In September 1957, in the wake of the Supreme Court decision that outlawed racially segregated schools, the governor of Arkansas posted the National Guard at the front door of Little Rock Central High School. Despite the local school board's agreement to integrate classes, he was determined to prevent black students from entering the building on the first day of school.
Fifteen-year-old Elizabeth Eckford was the first of a group that came to be known as the Little Rock Nine.

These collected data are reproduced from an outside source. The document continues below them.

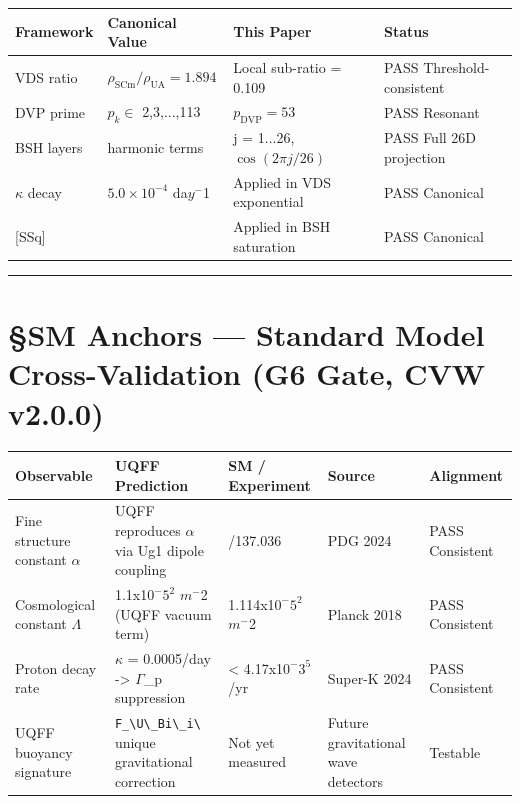 \documentclass[12pt,a4paper]{article}
\begin{document}
\begin{table}[H]
\centering
\small
\begin{tabularx}{\linewidth}{@{}>{\raggedright\arraybackslash}X>{\raggedright\arraybackslash}X>{\raggedright\arraybackslash}X>{\raggedright\arraybackslash}X@{}}
\toprule
Framework & Canonical Value & This Paper & Status \tabularnewline
\midrule
VDS ratio & $\rho_{\mathrm{SCm}}/\rho_{\mathrm{UA}} = 1.894$ & Local sub-ratio = 0.109 & PASS Threshold-consistent \tabularnewline
DVP prime & $p_k \in$ {2,3,...,113} & $p_{\mathrm{DVP}} = 53$ & PASS Resonant \tabularnewline
BSH layers & 26 harmonic terms & j = 1...26, $\cos(2\pi j/26)$ & PASS Full 26D projection \tabularnewline
$\kappa$ decay & $5.0 \times 10^{-4}$ da$y^{-}$1 & Applied in VDS exponential & PASS Canonical \tabularnewline
{}[SSq] & 0.57 & Applied in BSH saturation & PASS Canonical \tabularnewline
\bottomrule
\end{tabularx}
\end{table}

\medskip\hrule\medskip

\section{\S{}SM Anchors --- Standard Model Cross-Validation (G6 Gate, CVW v2.0.0)}

\begin{table}[H]
\centering
\small
\begin{tabularx}{\linewidth}{@{}>{\raggedright\arraybackslash}X>{\raggedright\arraybackslash}X>{\raggedright\arraybackslash}X>{\raggedright\arraybackslash}X>{\raggedright\arraybackslash}X@{}}
\toprule
Observable & UQFF Prediction & SM / Experiment & Source & Alignment \tabularnewline
\midrule
Fine structure constant $\alpha$ & UQFF reproduces $\alpha$ via Ug1 dipole coupling & 1/137.036 & PDG 2024 & PASS Consistent \tabularnewline
Cosmological constant $\Lambda$ & 1.1x1$0^{-}$$5^{2}$ $m^{-}$2 (UQFF vacuum term) & 1.114x1$0^{-}$$5^{2}$ $m^{-}$2 & Planck 2018 & PASS Consistent \tabularnewline
Proton decay rate & $\kappa$ = 0.0005/day -> $\Gamma$\_p suppression & < 4.17x1$0^{-}$$3^{5}$/yr & Super-K 2024 & PASS Consistent \tabularnewline
UQFF buoyancy signature & \texttt{F\_\textbackslash {U\textbackslash \_Bi\textbackslash \_i\textbackslash }} unique gravitational correction & Not yet measured & Future gravitational wave detectors & Testable \tabularnewline
\bottomrule
\end{tabularx}
\end{table}
\end{document}
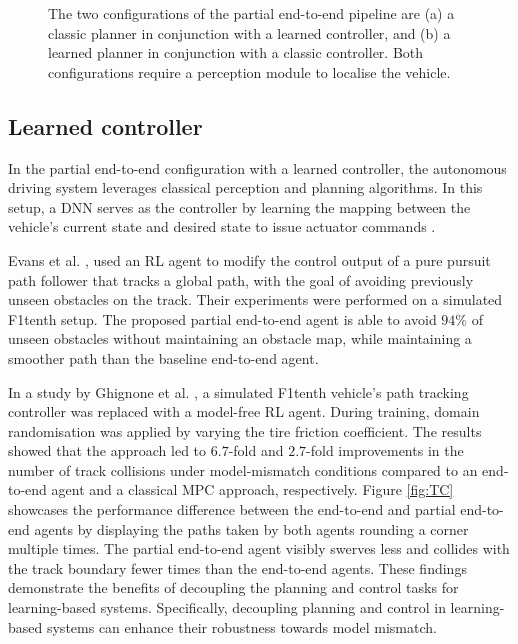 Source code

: \begin{figure}[htb!]
    \centering
    \begin{subfigure}[htb!]{\textwidth}
        \centering
        
        \caption[]{}
        \label{fig:pete_learned_control}
    \end{subfigure}
    \hfill
    \begin{subfigure}[htb!]{\textwidth}
        \centering
        
        \caption[]{}
        \label{fig:pete_learned_trajectory_planning}
    \end{subfigure}
\caption[Configurations of the partial end-to-end pipeline]{The two configurations of the partial end-to-end pipeline are (a) a classic planner in conjunction with a learned controller, and (b) a learned planner in conjunction with a classic controller. Both configurations require a perception module to localise the vehicle.}
\label{fig:pete}
\end{figure}



\subsection{Learned controller}
\label{sec:learned_controller}
In the partial end-to-end configuration with a learned controller, 
the autonomous driving system leverages classical perception and planning algorithms. 
In this setup, a DNN serves as the controller by learning the mapping between the vehicle's current state and desired state to issue actuator commands \cite{Betz2021}.

Evans et al. \cite{Evans2021b}, used an RL agent to modify the control output of a pure pursuit path follower that tracks a global path, with the goal of avoiding previously unseen obstacles on the track.
Their experiments were performed on a simulated F1tenth setup.
The proposed partial end-to-end agent is able to avoid $94\%$ of unseen obstacles without maintaining an obstacle map, while maintaining a smoother path than the baseline end-to-end agent.

In a study by Ghignone et al. \cite{Ghignone2022}, a simulated F1tenth vehicle's path tracking controller was replaced with a model-free RL agent. 
During training, domain randomisation was applied by varying the tire friction coefficient. 
The results showed that the approach led to $6.7$-fold and $2.7$-fold improvements in the number of track collisions under model-mismatch conditions compared to an end-to-end agent and a classical MPC approach, respectively. 
Figure \ref{fig:TC} showcases the performance difference between the end-to-end and partial end-to-end agents by displaying the paths taken by both agents rounding a corner multiple times.
The partial end-to-end agent visibly swerves less and collides with the track boundary fewer times than the end-to-end agents.
These findings demonstrate the benefits of decoupling the planning and control tasks for learning-based systems. 
Specifically, decoupling planning and control in learning-based systems can enhance their robustness towards model mismatch.

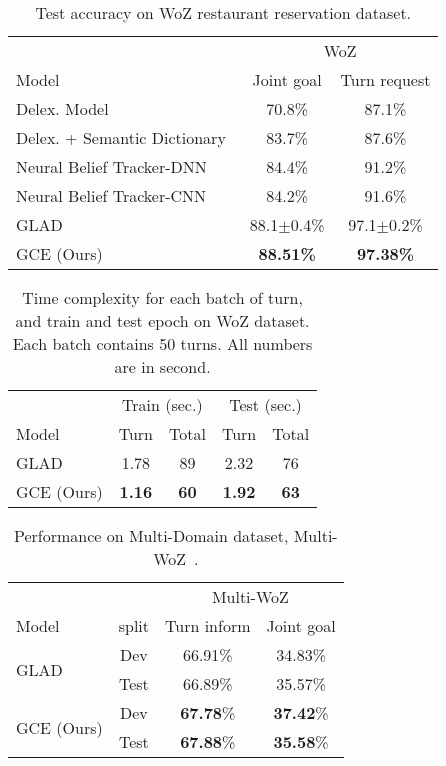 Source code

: \documentclass{article}
\begin{document}
\renewcommand{\tabcolsep}{0.04cm}
\begin{table}[h!]
\caption{Test accuracy on WoZ restaurant reservation dataset.}
\label{tab:woz}
\centering
\begin{tabular}{lcc}
\toprule
 &  \multicolumn{2}{c}{WoZ} \\
Model & Joint goal & Turn request\\
\toprule
 \small Delex. Model~\citep{Mrksic2017NeuralBT} & 70.8\% & 87.1\% \\
 \small Delex. + Semantic Dictionary~\citep{Mrksic2017NeuralBT} & 83.7\% & 87.6\% \\
 \small Neural Belief Tracker-DNN~\citep{Mrksic2017NeuralBT} & 84.4\% & 91.2\% \\
\small Neural Belief Tracker-CNN~\citep{Wen2017ANE} & 84.2\% & 91.6\% \\
\small GLAD~\citep{Zhong2018GlobalLocallySD} & 88.1$\pm$0.4\% &  97.1$\pm$0.2\% \\
\small GCE (Ours) & \textbf{88.51\%} & \textbf{97.38\%} \\
\bottomrule
\end{tabular}
\end{table}


\renewcommand{\tabcolsep}{0.3cm}
 \begin{table}
\caption{Time complexity for each batch of turn, and train and test epoch on WoZ dataset. Each batch contains 50 turns. All numbers are in second.}
\label{tab:time}
\centering
\begin{tabular}{lcccc}
\toprule
 &  \multicolumn{2}{c}{Train (sec.)} & \multicolumn{2}{c}{Test (sec.)}\\
Model & Turn & Total & Turn & Total \\
\toprule
\small GLAD~\citep{Zhong2018GlobalLocallySD} &  1.78 & 89 & 2.32 & 76 \\
\small GCE (Ours) & \textbf{1.16} & \textbf{60} &  \textbf{1.92} & \textbf{63} \\
\bottomrule
\end{tabular}
\end{table}

\begin{table}[t!]
\caption{Performance on Multi-Domain dataset, Multi-WoZ~\citep{Budzianowski2018MultiWOZA}. 
}
\label{tab:mwoz}
\centering
\begin{tabular}{lccc}
\toprule
& &  \multicolumn{2}{c}{Multi-WoZ} \\
Model & split & Turn inform & Joint goal \\
\toprule
\multirow{2}{*}{\small GLAD~\citep{Zhong2018GlobalLocallySD}} & Dev & 66.91\% & 34.83\% \\
& \small Test & 66.89\% & 35.57\% \\
\midrule
\multirow{2}{*}{\small GCE (Ours)} &  Dev & \textbf{67.78}\% & \textbf{37.42}\% \\
& \small Test & \textbf{67.88}\% & \textbf{35.58}\% \\
\bottomrule
\end{tabular}
\end{table}
\end{document}
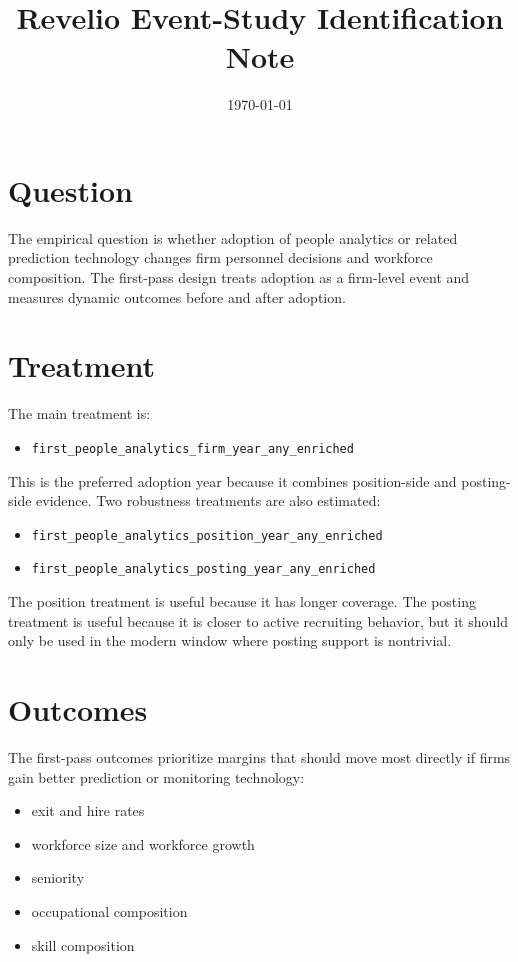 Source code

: \documentclass[11pt]{article}
\title{Revelio Event-Study Identification Note}
\author{}
\date{\today}
\begin{document}
\maketitle

\section*{Question}

The empirical question is whether adoption of people analytics or related prediction technology changes firm personnel decisions and workforce composition. The first-pass design treats adoption as a firm-level event and measures dynamic outcomes before and after adoption.

\section*{Treatment}

The main treatment is:

\begin{itemize}[leftmargin=1.5em]
    \item \texttt{first\_people\_analytics\_firm\_year\_any\_enriched}
\end{itemize}

This is the preferred adoption year because it combines position-side and posting-side evidence. Two robustness treatments are also estimated:

\begin{itemize}[leftmargin=1.5em]
    \item \texttt{first\_people\_analytics\_position\_year\_any\_enriched}
    \item \texttt{first\_people\_analytics\_posting\_year\_any\_enriched}
\end{itemize}

The position treatment is useful because it has longer coverage. The posting treatment is useful because it is closer to active recruiting behavior, but it should only be used in the modern window where posting support is nontrivial.

\section*{Outcomes}

The first-pass outcomes prioritize margins that should move most directly if firms gain better prediction or monitoring technology:

\begin{itemize}[leftmargin=1.5em]
    \item exit and hire rates
    \item workforce size and workforce growth
    \item seniority
    \item occupational composition
    \item skill composition
\end{itemize}
\end{document}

She was met by a mob of white segregationists, many of them students, who screamed, spat and threatened her.
News cameras and photographers were all over that day, but there is one picture in particular that came to represent that incident to the world: that of Eckford with her back to an advancing crowd, with one young white woman screaming at her — another teenager named Hazel Bryan. In later weeks, President Dwight Eisenhower sent federal troops to escort the children to school.
"Here is where, in most documentaries, the music swells and the credits roll," author David Margolick tells NPR's Audie Cornish. But there was more to the story, of course, and Margolick's book Elizabeth and Hazel picks up where most leave off.

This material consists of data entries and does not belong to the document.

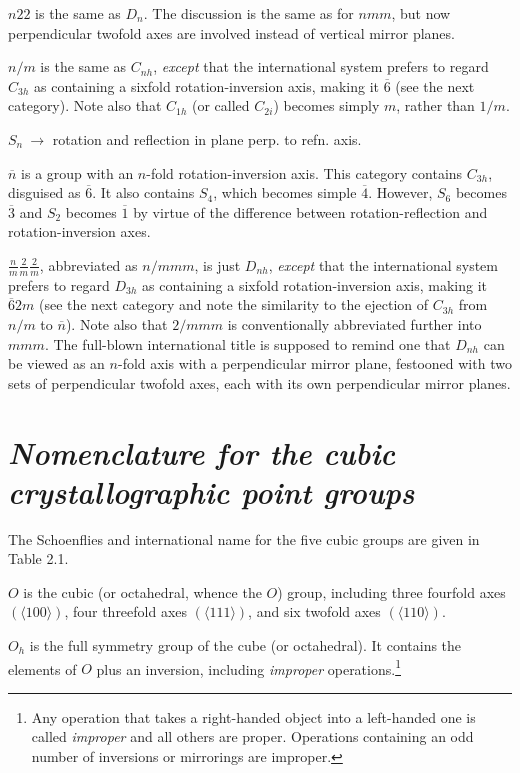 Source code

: $n22$ is the same as $D_{n}$. The discussion is the same as for $nmm$, but now perpendicular twofold axes are involved instead of vertical mirror planes.

$n/m$ is the same as $C_{nh}$, {\em except} that the international system prefers to regard $C_{3h}$ as containing a sixfold rotation-inversion axis, making it $\overline{6}$ (see the next category). Note also that $C_{1h}$ (or called $C_{2i}$) becomes simply $m$, rather than $1/m$.

$S_{n} \ \to$ rotation and reflection in plane perp. to refn. axis.

$\overline{n}$ is a group with an $n$-fold rotation-inversion axis. This category contains $C_{3h}$, disguised as $\overline{6}$. It also contains $S_{4}$, which becomes simple $\overline{4}$. However, $S_{6}$ becomes $\overline{3}$ and $S_{2}$ becomes $\overline{1}$ by virtue of the difference between rotation-reflection and rotation-inversion axes.

$\frac{n}{m}\frac{2}{m}\frac{2}{m}$, abbreviated as $n/mmm$, is just $D_{nh}$, {\em except} that the international system prefers to regard $D_{3h}$ as containing a sixfold rotation-inversion axis, making it $\overline{6}2m$ (see the next category and note the similarity to the ejection of $C_{3h}$ from $n/m$ to $\overline{n}$). Note also that $2/mmm$ is conventionally abbreviated further into $mmm$. The full-blown international title is supposed to remind one that $D_{nh}$ can be viewed as an $n$-fold axis with a perpendicular mirror plane, festooned with two sets of perpendicular twofold axes, each with its own perpendicular mirror planes.


\section*{\em Nomenclature for the cubic crystallographic point groups}

The Schoenflies and international name for the five cubic groups are given in Table 2.1.

$O$ is the cubic (or octahedral, whence the $O$) group, including three fourfold axes $(\langle 100\rangle)$, four threefold axes $(\langle 111\rangle)$, and six twofold axes $(\langle 110 \rangle)$.

$O_{h}$ is the full symmetry group of the cube (or octahedral). It contains the elements of $O$ plus an inversion, including {\em improper} operations.\footnote{Any operation that takes a right-handed object into a left-handed one is called {\em improper} and all others are proper. Operations containing an odd number of inversions or mirrorings are improper.}

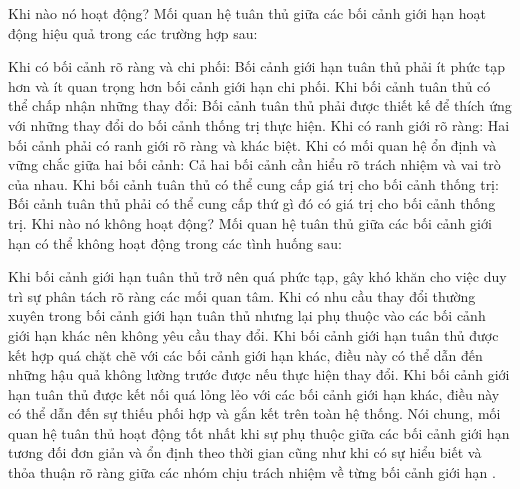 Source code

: Khi nào nó hoạt động?
Mối quan hệ tuân thủ giữa các bối cảnh giới hạn hoạt động hiệu quả trong các trường hợp sau:

Khi có bối cảnh rõ ràng và chi phối: Bối cảnh giới hạn tuân thủ phải ít phức tạp hơn và ít quan trọng hơn bối cảnh giới hạn chi phối.
Khi bối cảnh tuân thủ có thể chấp nhận những thay đổi: Bối cảnh tuân thủ phải được thiết kế để thích ứng với những thay đổi do bối cảnh thống trị thực hiện.
Khi có ranh giới rõ ràng: Hai bối cảnh phải có ranh giới rõ ràng và khác biệt.
Khi có mối quan hệ ổn định và vững chắc giữa hai bối cảnh: Cả hai bối cảnh cần hiểu rõ trách nhiệm và vai trò của nhau.
Khi bối cảnh tuân thủ có thể cung cấp giá trị cho bối cảnh thống trị: Bối cảnh tuân thủ phải có thể cung cấp thứ gì đó có giá trị cho bối cảnh thống trị.
Khi nào nó không hoạt động?
Mối quan hệ tuân thủ giữa các bối cảnh giới hạn có thể không hoạt động trong các tình huống sau:

Khi bối cảnh giới hạn tuân thủ trở nên quá phức tạp, gây khó khăn cho việc duy trì sự phân tách rõ ràng các mối quan tâm.
Khi có nhu cầu thay đổi thường xuyên trong bối cảnh giới hạn tuân thủ nhưng lại phụ thuộc vào các bối cảnh giới hạn khác nên không yêu cầu thay đổi.
Khi bối cảnh giới hạn tuân thủ được kết hợp quá chặt chẽ với các bối cảnh giới hạn khác, điều này có thể dẫn đến những hậu quả không lường trước được nếu thực hiện thay đổi.
Khi bối cảnh giới hạn tuân thủ được kết nối quá lỏng lẻo với các bối cảnh giới hạn khác, điều này có thể dẫn đến sự thiếu phối hợp và gắn kết trên toàn hệ thống.
Nói chung, mối quan hệ tuân thủ hoạt động tốt nhất khi sự phụ thuộc giữa các bối cảnh giới hạn tương đối đơn giản và ổn định theo thời gian cũng như khi có sự hiểu biết và thỏa thuận rõ ràng giữa các nhóm chịu trách nhiệm về từng bối cảnh giới hạn .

In the days immediately after the incident, Eckford and the rest of the Little Rock Nine experienced hateful treatment from other students. It got worse as the school year continued.
"They had things thrown at them, they were slammed into lockers, they were thrown down the stairs," says Margolick. "They had ink thrown on their clothes. It was really quite a nightmarish experience for them, because the school administrators generally looked the other way."

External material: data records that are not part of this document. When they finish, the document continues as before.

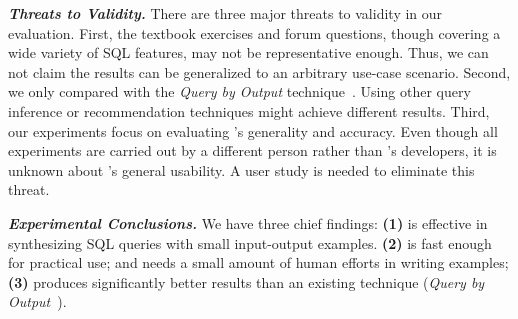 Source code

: \vspace{1mm}
\noindent \textbf{\textit{Threats to Validity.}}
There are three major threats to validity
in our evaluation. First, the \exnum textbook exercises
and \pnum forum questions, though covering
a wide variety of SQL features, may not be representative enough.
Thus, we can not claim the results can be generalized to an
arbitrary use-case scenario. Second, we only compared
\ourtool with the \textit{Query by Output} technique~\cite{Tran:2009}.
Using other query inference or recommendation techniques
might achieve different results. Third, our
experiments focus on evaluating \ourtool's generality 
and accuracy. Even though all experiments are carried
out by a different person rather than \ourtool's developers,
it is unknown about \ourtool's general usability.
A user study is needed to eliminate this threat.


\vspace{1mm}
\noindent \textbf{\textit{Experimental Conclusions.}}
We have three chief findings: \textbf{(1)}
\ourtool is effective in synthesizing SQL queries
with small input-output examples.
\textbf{(2)} \ourtool is fast enough for practical use;
and needs a small amount of human
efforts in writing examples;
\textbf{(3)} \ourtool produces significantly better results
than an existing technique (\textit{Query by Output}~\cite{Tran:2009}).




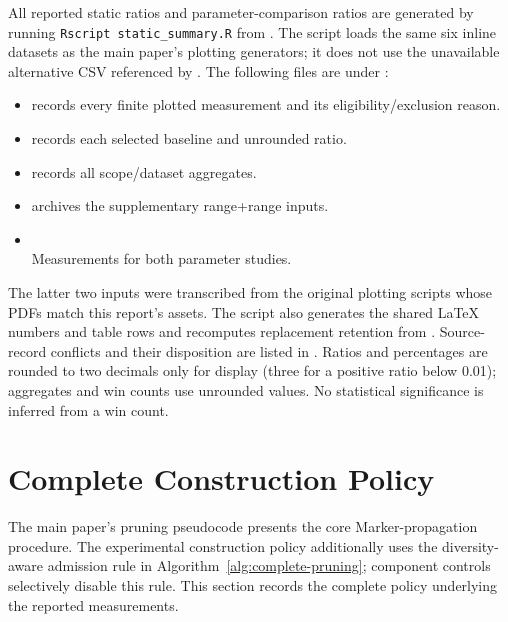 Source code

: All reported static ratios and parameter-comparison ratios are generated by running
\texttt{Rscript static\_summary.R} from .
The script loads the same six inline datasets as the main paper's plotting generators; it does not use the unavailable alternative CSV referenced by .
The following files are under :
\begin{itemize}
  \item {} records every finite plotted measurement and its eligibility/exclusion reason.
  \item {} records each selected baseline and unrounded ratio.
  \item {} records all scope/dataset aggregates.
  \item {} archives the supplementary range+range inputs.
  \item {}\\
  Measurements for both parameter studies.
\end{itemize}
The latter two inputs were transcribed from the original plotting scripts whose PDFs match this report's assets.
The script also generates the shared LaTeX numbers and table rows and recomputes replacement retention from .
Source-record conflicts and their disposition are listed in .
Ratios and percentages are rounded to two decimals only for display (three for a positive ratio below 0.01); aggregates and win counts use unrounded values.
No statistical significance is inferred from a win count.

\section{Complete Construction Policy}
\label{sec:complete-construction}

The main paper's pruning pseudocode presents the core Marker-propagation procedure.
The experimental construction policy additionally uses the diversity-aware admission rule in Algorithm~\ref{alg:complete-pruning}; component controls selectively disable this rule.
This section records the complete policy underlying the reported measurements.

A 'Symbol Of White Recalcitrance'
Interestingly enough, Bryan — the other famous figure in that iconic photograph — didn't end up attending Central High School. Margolick explains in his book why Bryan's parents decided to move her to another school.
"That's one of the many complexities in the story," he says. "Hazel's family was concerned about her sudden notoriety after having appeared in a picture that ran all over the world. She became the symbol for white recalcitrance for that entire year, when in fact she was never in the school."
Often, stories from the civil rights struggle recognize the strength and stoicism of African Americans living through times of adversity. Margolick's book, which expands on the weeks, months and years after the Little Rock incident, shines some light on the fallout from such stories — specifically on Eckford's battle with post traumatic stress, and on the intriguing relationship that grew up between the adult Eckford and the woman who once tormented her.
"I think we have a tendency to sentimentalize these stories and try to find happy endings," Margolick says. "Elizabeth's story — her road was very rocky. ... The events in the school that year left a very profound mark on her."
Hazel Bryan, for her part, led a fairly conventional life. At 17, she dropped out of school, married and had children. But she, too, was haunted — by the photograph for which she became notorious.
"She ... never forgot the picture and her role in the picture, and she grew increasingly tormented by her own role in this awful story," Margolick says.
At one point, five or six years after that notorious day, Bryan tracked Eckford down by phone, and apologized.
'An Amazing And Inspiring Couple'
Margolick decided to write Elizabeth and Hazel in 1999, two years after the 40th anniversary of the events in Little Rock. As part of the anniversary solemnities, Will Counts, the photographer who'd taken that famous picture of Elizabeth and Hazel, reunited the two women and took a picture of them in front Central High School.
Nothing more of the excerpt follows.